INFORMATION GIVEN Block Start
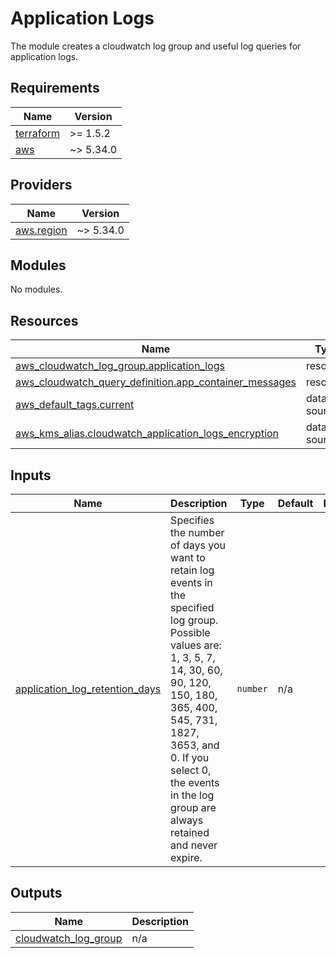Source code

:# Application Logs

The module creates a cloudwatch log group and useful log queries for application logs.

<!-- BEGIN_TF_DOCS -->
## Requirements

| Name                                                                      | Version   |
|---------------------------------------------------------------------------|-----------|
| <a name="requirement_terraform"></a> [terraform](#requirement\_terraform) | >= 1.5.2  |
| <a name="requirement_aws"></a> [aws](#requirement\_aws)                   | ~> 5.34.0 |

## Providers

| Name                                                                   | Version   |
|------------------------------------------------------------------------|-----------|
| <a name="provider_aws.region"></a> [aws.region](#provider\_aws.region) | ~> 5.34.0 |

## Modules

No modules.

## Resources

| Name                                                                                                                                                              | Type        |
|-------------------------------------------------------------------------------------------------------------------------------------------------------------------|-------------|
| [aws_cloudwatch_log_group.application_logs](https://registry.terraform.io/providers/hashicorp/aws/latest/docs/resources/cloudwatch_log_group)                     | resource    |
| [aws_cloudwatch_query_definition.app_container_messages](https://registry.terraform.io/providers/hashicorp/aws/latest/docs/resources/cloudwatch_query_definition) | resource    |
| [aws_default_tags.current](https://registry.terraform.io/providers/hashicorp/aws/latest/docs/data-sources/default_tags)                                           | data source |
| [aws_kms_alias.cloudwatch_application_logs_encryption](https://registry.terraform.io/providers/hashicorp/aws/latest/docs/data-sources/kms_alias)                  | data source |

## Inputs

| Name                                                                                                                               | Description                                                                                                                                                                                                                                                                      | Type     | Default | Required |
|------------------------------------------------------------------------------------------------------------------------------------|----------------------------------------------------------------------------------------------------------------------------------------------------------------------------------------------------------------------------------------------------------------------------------|----------|---------|:--------:|
| <a name="input_application_log_retention_days"></a> [application\_log\_retention\_days](#input\_application\_log\_retention\_days) | Specifies the number of days you want to retain log events in the specified log group. Possible values are: 1, 3, 5, 7, 14, 30, 60, 90, 120, 150, 180, 365, 400, 545, 731, 1827, 3653, and 0. If you select 0, the events in the log group are always retained and never expire. | `number` | n/a     |   yes    |

## Outputs

| Name                                                                                                 | Description |
|------------------------------------------------------------------------------------------------------|-------------|
| <a name="output_cloudwatch_log_group"></a> [cloudwatch\_log\_group](#output\_cloudwatch\_log\_group) | n/a         |
<!-- END_TF_DOCS -->
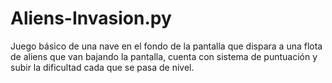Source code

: # Aliens-Invasion.py
Juego básico de una nave en el fondo de la pantalla que dispara a una flota de aliens que van bajando la pantalla, cuenta con sistema de puntuación y subir la dificultad cada 
que se pasa de nivel.
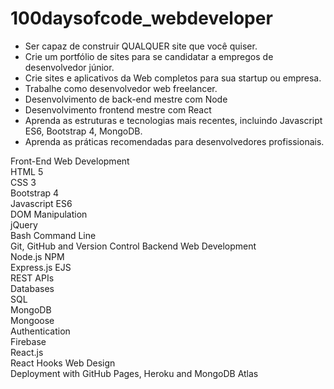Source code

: # 100daysofcode_webdeveloper

- Ser capaz de construir QUALQUER site que você quiser.
- Crie um portfólio de sites para se candidatar a empregos de desenvolvedor júnior.
- Crie sites e aplicativos da Web completos para sua startup ou empresa.
- Trabalhe como desenvolvedor web freelancer.
- Desenvolvimento de back-end mestre com Node
- Desenvolvimento frontend mestre com React
- Aprenda as estruturas e tecnologias mais recentes, incluindo Javascript ES6, Bootstrap 4, MongoDB.
- Aprenda as práticas recomendadas para desenvolvedores profissionais.

Front-End Web Development  
HTML 5  
CSS 3  
Bootstrap 4  
Javascript ES6  
DOM Manipulation  
jQuery  
Bash Command Line  
Git, GitHub and Version Control 
Backend Web Development  
Node.js 
NPM  
Express.js 
EJS  
REST 
APIs  
Databases  
SQL  
MongoDB  
Mongoose  
Authentication  
Firebase  
React.js  
React Hooks 
Web Design  
Deployment with GitHub Pages, Heroku and MongoDB Atlas
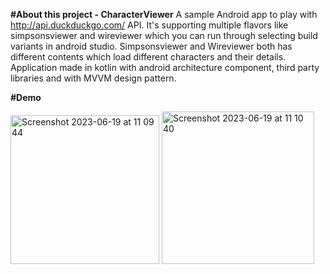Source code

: **#About this project - CharacterViewer**
A sample Android app to play with http://api.duckduckgo.com/ API.
It's supporting multiple flavors like simpsonsviewer and wireviewer which you can run through selecting build variants in android studio.
Simpsonsviewer and Wireviewer both has different contents which load different characters and their details.
Application made in kotlin with android architecture component, third party libraries and with MVVM design pattern.

**#Demo**

<img width="238" alt="Screenshot 2023-06-19 at 11 09 44" src="https://github.com/Reshma2497/CharacterViewer/assets/110983170/d38d8cd8-c087-444d-a5c5-93cea86e5882">

<img width="244" alt="Screenshot 2023-06-19 at 11 10 40" src="https://github.com/Reshma2497/CharacterViewer/assets/110983170/b44bbee7-9be6-4072-b3c3-7ef5338416cf">

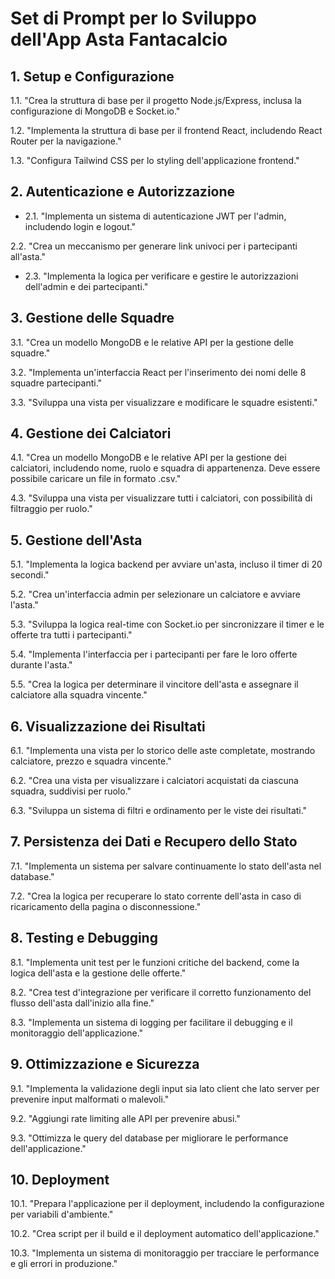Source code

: # Set di Prompt per lo Sviluppo dell'App Asta Fantacalcio

## 1. Setup e Configurazione

1.1. "Crea la struttura di base per il progetto Node.js/Express, inclusa la configurazione di MongoDB e Socket.io."

1.2. "Implementa la struttura di base per il frontend React, includendo React Router per la navigazione."

1.3. "Configura Tailwind CSS per lo styling dell'applicazione frontend."

## 2. Autenticazione e Autorizzazione

- 2.1. "Implementa un sistema di autenticazione JWT per l'admin, includendo login e logout."

2.2. "Crea un meccanismo per generare link univoci per i partecipanti all'asta."

- 2.3. "Implementa la logica per verificare e gestire le autorizzazioni dell'admin e dei partecipanti."

## 3. Gestione delle Squadre

3.1. "Crea un modello MongoDB e le relative API per la gestione delle squadre."

3.2. "Implementa un'interfaccia React per l'inserimento dei nomi delle 8 squadre partecipanti."

3.3. "Sviluppa una vista per visualizzare e modificare le squadre esistenti."

## 4. Gestione dei Calciatori

4.1. "Crea un modello MongoDB e le relative API per la gestione dei calciatori, includendo nome, ruolo e squadra di appartenenza. Deve essere possibile caricare un file in formato .csv."

4.3. "Sviluppa una vista per visualizzare tutti i calciatori, con possibilità di filtraggio per ruolo."

## 5. Gestione dell'Asta

5.1. "Implementa la logica backend per avviare un'asta, incluso il timer di 20 secondi."

5.2. "Crea un'interfaccia admin per selezionare un calciatore e avviare l'asta."

5.3. "Sviluppa la logica real-time con Socket.io per sincronizzare il timer e le offerte tra tutti i partecipanti."

5.4. "Implementa l'interfaccia per i partecipanti per fare le loro offerte durante l'asta."

5.5. "Crea la logica per determinare il vincitore dell'asta e assegnare il calciatore alla squadra vincente."

## 6. Visualizzazione dei Risultati

6.1. "Implementa una vista per lo storico delle aste completate, mostrando calciatore, prezzo e squadra vincente."

6.2. "Crea una vista per visualizzare i calciatori acquistati da ciascuna squadra, suddivisi per ruolo."

6.3. "Sviluppa un sistema di filtri e ordinamento per le viste dei risultati."

## 7. Persistenza dei Dati e Recupero dello Stato

7.1. "Implementa un sistema per salvare continuamente lo stato dell'asta nel database."

7.2. "Crea la logica per recuperare lo stato corrente dell'asta in caso di ricaricamento della pagina o disconnessione."

## 8. Testing e Debugging

8.1. "Implementa unit test per le funzioni critiche del backend, come la logica dell'asta e la gestione delle offerte."

8.2. "Crea test d'integrazione per verificare il corretto funzionamento del flusso dell'asta dall'inizio alla fine."

8.3. "Implementa un sistema di logging per facilitare il debugging e il monitoraggio dell'applicazione."

## 9. Ottimizzazione e Sicurezza

9.1. "Implementa la validazione degli input sia lato client che lato server per prevenire input malformati o malevoli."

9.2. "Aggiungi rate limiting alle API per prevenire abusi."

9.3. "Ottimizza le query del database per migliorare le performance dell'applicazione."

## 10. Deployment

10.1. "Prepara l'applicazione per il deployment, includendo la configurazione per variabili d'ambiente."

10.2. "Crea script per il build e il deployment automatico dell'applicazione."

10.3. "Implementa un sistema di monitoraggio per tracciare le performance e gli errori in produzione."
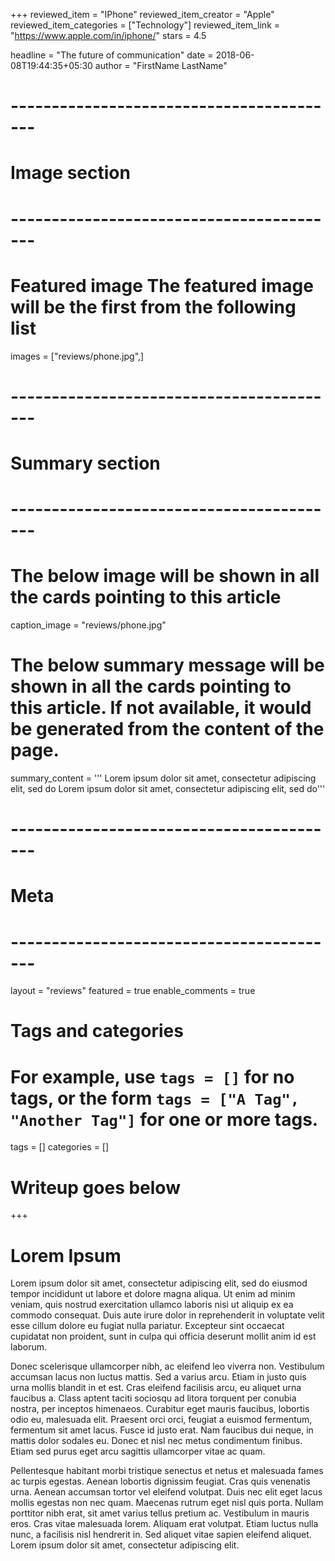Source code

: +++
reviewed_item = "IPhone"
reviewed_item_creator = "Apple"
reviewed_item_categories = ["Technology"]
reviewed_item_link = "https://www.apple.com/in/iphone/"
stars = 4.5

headline = "The future of communication"
date = 2018-06-08T19:44:35+05:30
author = "FirstName LastName"


# -----------------------------------------
# Image section
# -----------------------------------------

# Featured image The featured image will be the first from the following list
images = ["reviews/phone.jpg",]

# -----------------------------------------
# Summary section
# -----------------------------------------

# The below image will be shown in all the cards pointing to this article
caption_image = "reviews/phone.jpg"
# The below summary message will be shown in all the cards pointing to this article. If not available, it would be generated from the content of the page.
summary_content = '''
Lorem ipsum dolor sit amet, consectetur adipiscing elit, sed do
Lorem ipsum dolor sit amet, consectetur adipiscing elit, sed do'''


# -----------------------------------------
# Meta
# -----------------------------------------

layout = "reviews"
featured = true
enable_comments = true

# Tags and categories
# For example, use `tags = []` for no tags, or the form `tags = ["A Tag", "Another Tag"]` for one or more tags.
tags = []
categories = []


# Writeup goes below
+++
# Lorem Ipsum
Lorem ipsum dolor sit amet, consectetur adipiscing elit, sed do eiusmod tempor incididunt ut labore et dolore magna aliqua. Ut enim ad minim veniam, quis nostrud exercitation ullamco laboris nisi ut aliquip ex ea commodo consequat. Duis aute irure dolor in reprehenderit in voluptate velit esse cillum dolore eu fugiat nulla pariatur. Excepteur sint occaecat cupidatat non proident, sunt in culpa qui officia deserunt mollit anim id est laborum.

Donec scelerisque ullamcorper nibh, ac eleifend leo viverra non. Vestibulum accumsan lacus non luctus mattis. Sed a varius arcu. Etiam in justo quis urna mollis blandit in et est. Cras eleifend facilisis arcu, eu aliquet urna faucibus a. Class aptent taciti sociosqu ad litora torquent per conubia nostra, per inceptos himenaeos. Curabitur eget mauris faucibus, lobortis odio eu, malesuada elit. Praesent orci orci, feugiat a euismod fermentum, fermentum sit amet lacus. Fusce id justo erat. Nam faucibus dui neque, in mattis dolor sodales eu. Donec et nisl nec metus condimentum finibus. Etiam sed purus eget arcu sagittis ullamcorper vitae ac quam.

Pellentesque habitant morbi tristique senectus et netus et malesuada fames ac turpis egestas. Aenean lobortis dignissim feugiat. Cras quis venenatis urna. Aenean accumsan tortor vel eleifend volutpat. Duis nec elit eget lacus mollis egestas non nec quam. Maecenas rutrum eget nisl quis porta. Nullam porttitor nibh erat, sit amet varius tellus pretium ac. Vestibulum in mauris eros. Cras vitae malesuada lorem. Aliquam erat volutpat. Etiam luctus nulla nunc, a facilisis nisl hendrerit in. Sed aliquet vitae sapien eleifend aliquet. Lorem ipsum dolor sit amet, consectetur adipiscing elit.



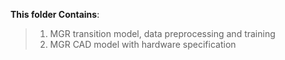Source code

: **This folder Contains**:
>1. MGR transition model, data preprocessing and training
>2. MGR CAD model with hardware specification
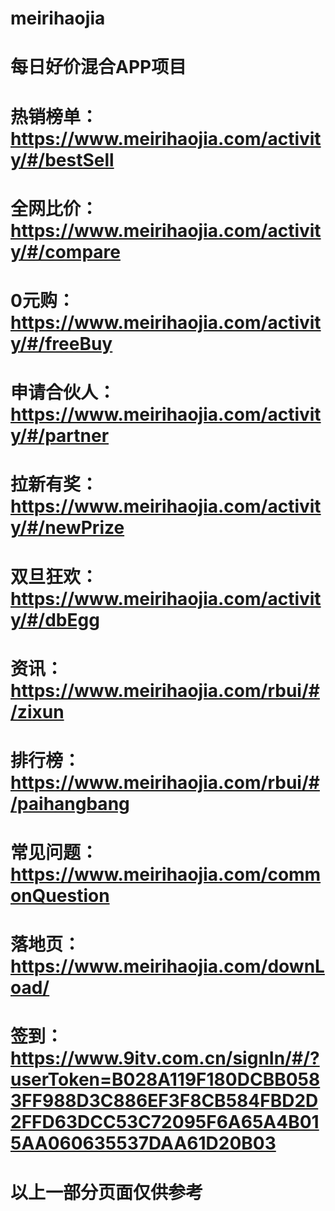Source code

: # meirihaojia
# 每日好价混合APP项目

# 热销榜单：https://www.meirihaojia.com/activity/#/bestSell
# 全网比价：https://www.meirihaojia.com/activity/#/compare
# 0元购：https://www.meirihaojia.com/activity/#/freeBuy
# 申请合伙人：https://www.meirihaojia.com/activity/#/partner
# 拉新有奖：https://www.meirihaojia.com/activity/#/newPrize
# 双旦狂欢：https://www.meirihaojia.com/activity/#/dbEgg
# 资讯：https://www.meirihaojia.com/rbui/#/zixun
# 排行榜：https://www.meirihaojia.com/rbui/#/paihangbang
# 常见问题：https://www.meirihaojia.com/commonQuestion
# 落地页：https://www.meirihaojia.com/downLoad/
# 签到：https://www.9itv.com.cn/signIn/#/?userToken=B028A119F180DCBB0583FF988D3C886EF3F8CB584FBD2D2FFD63DCC53C72095F6A65A4B015AA060635537DAA61D20B03

# 以上一部分页面仅供参考
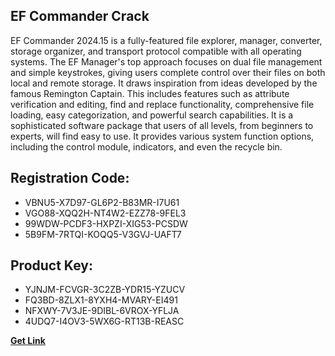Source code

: ## EF Commander Crack

EF Commander 2024.15 is a fully-featured file explorer, manager, converter, storage organizer, and transport protocol compatible with all operating systems. The EF Manager's top approach focuses on dual file management and simple keystrokes, giving users complete control over their files on both local and remote storage. It draws inspiration from ideas developed by the famous Remington Captain. This includes features such as attribute verification and editing, find and replace functionality, comprehensive file loading, easy categorization, and powerful search capabilities. It is a sophisticated software package that users of all levels, from beginners to experts, will find easy to use. It provides various system function options, including the control module, indicators, and even the recycle bin.

## Registration Code:

- VBNU5-X7D97-GL6P2-B83MR-I7U61
- VGO88-XQQ2H-NT4W2-EZZ78-9FEL3
- 99WDW-PCDF3-HXPZI-XIG53-PCSDW
- 5B9FM-7RTQI-KOQQ5-V3GVJ-UAFT7

##  Product Key:

- YJNJM-FCVGR-3C2ZB-YDR15-YZUCV
- FQ3BD-8ZLX1-8YXH4-MVARY-EI491
- NFXWY-7V3JE-9DIBL-6VROX-YFLJA
- 4UDQ7-I4OV3-5WX6G-RT13B-REASC

[**Get Link**](https://drive.usercontent.google.com/download?id=1fyUFg-gEdg78VdkZFoXrccUkMmYjlQKV)


 


 


 


 


 


 


 


 


 


 


 


 


 


 


 


 


 


 


 


 


 


 


 


 


 


 


 


 


 


 


 


 


 


 


 


 


 


 


 


 


 


 


 


 


 


 


 


 


 


 
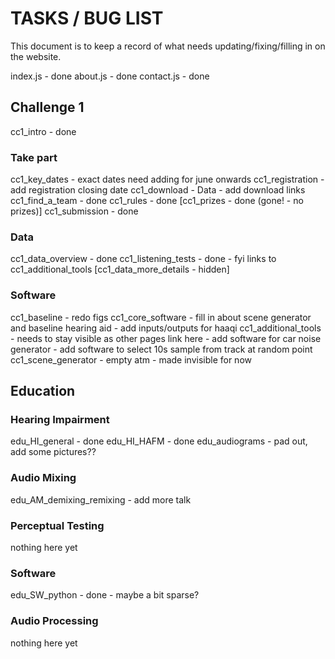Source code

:# TASKS / BUG LIST

This document is to keep a record of what needs updating/fixing/filling in on the website.

index.js - done
about.js - done
contact.js - done

## Challenge 1
cc1_intro - done

### Take part
cc1_key_dates - exact dates need adding for june onwards
cc1_registration - add registration closing date
cc1_download - Data - add download links
cc1_find_a_team - done
cc1_rules - done
[cc1_prizes - done (gone! - no prizes)]
cc1_submission - done 

### Data
cc1_data_overview - done
cc1_listening_tests - done - fyi links to cc1_additional_tools
[cc1_data_more_details - hidden]

### Software
cc1_baseline - redo figs
cc1_core_software - fill in about scene generator and baseline hearing aid
                  - add inputs/outputs for haaqi
cc1_additional_tools - needs to stay visible as other pages link here 
                     - add software for car noise generator
                     - add software to select 10s sample from track at random point
cc1_scene_generator - empty atm - made invisible for now


## Education
### Hearing Impairment
edu_HI_general - done
edu_HI_HAFM - done
edu_audiograms - pad out, add some pictures??

### Audio Mixing
edu_AM_demixing_remixing - add more talk

### Perceptual Testing
nothing here yet

### Software
edu_SW_python - done - maybe a bit sparse?

### Audio Processing
nothing here yet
INFORMATION GIVEN Block End
§ **EXERCISE BRIEF**
Every line above from the line with "un sistema per" to the line with "test d'integrazione per", both included, must be reproduced exactly, and no other line may appear.

§ **RESPONSE TO THIS TASK**
7.1. "Implementa un sistema per salvare continuamente lo stato dell'asta nel database."

7.2. "Crea la logica per recuperare lo stato corrente dell'asta in caso di ricaricamento della pagina o disconnessione."

## 8. Testing e Debugging

8.1. "Implementa unit test per le funzioni critiche del backend, come la logica dell'asta e la gestione delle offerte."

8.2. "Crea test d'integrazione per verificare il corretto funzionamento del flusso dell'asta dall'inizio alla fine."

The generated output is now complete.